▸ Problem requirements: Leave out all pictures. Return exactly the lines from the top of the material through the line containing "We will discuss".

** Opening Source data block **

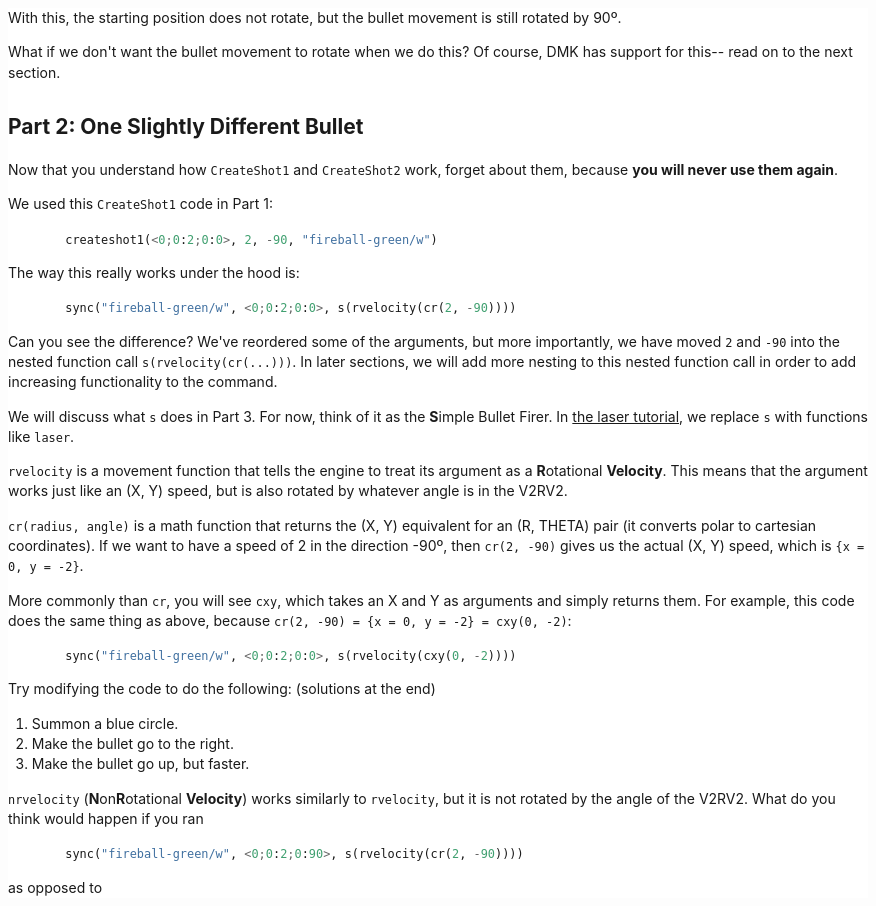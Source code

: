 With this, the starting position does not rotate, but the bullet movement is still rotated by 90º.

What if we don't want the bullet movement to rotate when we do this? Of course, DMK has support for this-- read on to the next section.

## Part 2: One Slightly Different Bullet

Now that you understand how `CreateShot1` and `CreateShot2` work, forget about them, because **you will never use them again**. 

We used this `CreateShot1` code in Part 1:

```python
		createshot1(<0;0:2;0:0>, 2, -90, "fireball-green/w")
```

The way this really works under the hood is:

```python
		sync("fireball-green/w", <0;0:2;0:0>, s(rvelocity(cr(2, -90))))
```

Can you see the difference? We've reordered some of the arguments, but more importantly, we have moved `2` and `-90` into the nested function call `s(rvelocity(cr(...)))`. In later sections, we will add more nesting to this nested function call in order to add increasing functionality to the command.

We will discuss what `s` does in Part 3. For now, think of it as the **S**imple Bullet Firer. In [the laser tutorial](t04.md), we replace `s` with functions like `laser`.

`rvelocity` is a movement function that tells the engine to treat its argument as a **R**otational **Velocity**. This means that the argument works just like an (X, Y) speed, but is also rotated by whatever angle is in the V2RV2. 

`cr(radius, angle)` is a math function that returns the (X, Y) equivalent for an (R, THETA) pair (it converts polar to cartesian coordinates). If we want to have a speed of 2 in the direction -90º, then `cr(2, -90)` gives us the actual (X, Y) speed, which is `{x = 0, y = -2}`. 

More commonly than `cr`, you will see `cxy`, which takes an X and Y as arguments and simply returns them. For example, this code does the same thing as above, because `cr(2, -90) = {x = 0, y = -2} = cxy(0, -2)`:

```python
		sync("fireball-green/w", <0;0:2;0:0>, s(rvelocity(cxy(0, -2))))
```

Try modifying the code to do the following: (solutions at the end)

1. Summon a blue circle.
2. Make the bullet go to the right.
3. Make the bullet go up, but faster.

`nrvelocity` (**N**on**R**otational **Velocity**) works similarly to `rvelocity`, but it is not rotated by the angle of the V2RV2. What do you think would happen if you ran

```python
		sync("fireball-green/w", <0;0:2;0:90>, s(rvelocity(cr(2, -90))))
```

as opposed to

** Closing Source data block **

▸ Finished task:
Source code

: With this, the starting position does not rotate, but the bullet movement is still rotated by 90º.

What if we don't want the bullet movement to rotate when we do this? Of course, DMK has support for this-- read on to the next section.

## Part 2: One Slightly Different Bullet

Now that you understand how `CreateShot1` and `CreateShot2` work, forget about them, because **you will never use them again**. 

We used this `CreateShot1` code in Part 1:

```python
		createshot1(<0;0:2;0:0>, 2, -90, "fireball-green/w")
```

The way this really works under the hood is:

```python
		sync("fireball-green/w", <0;0:2;0:0>, s(rvelocity(cr(2, -90))))
```

Can you see the difference? We've reordered some of the arguments, but more importantly, we have moved `2` and `-90` into the nested function call `s(rvelocity(cr(...)))`. In later sections, we will add more nesting to this nested function call in order to add increasing functionality to the command.

We will discuss what `s` does in Part 3. For now, think of it as the **S**imple Bullet Firer. In [the laser tutorial](t04.md), we replace `s` with functions like `laser`.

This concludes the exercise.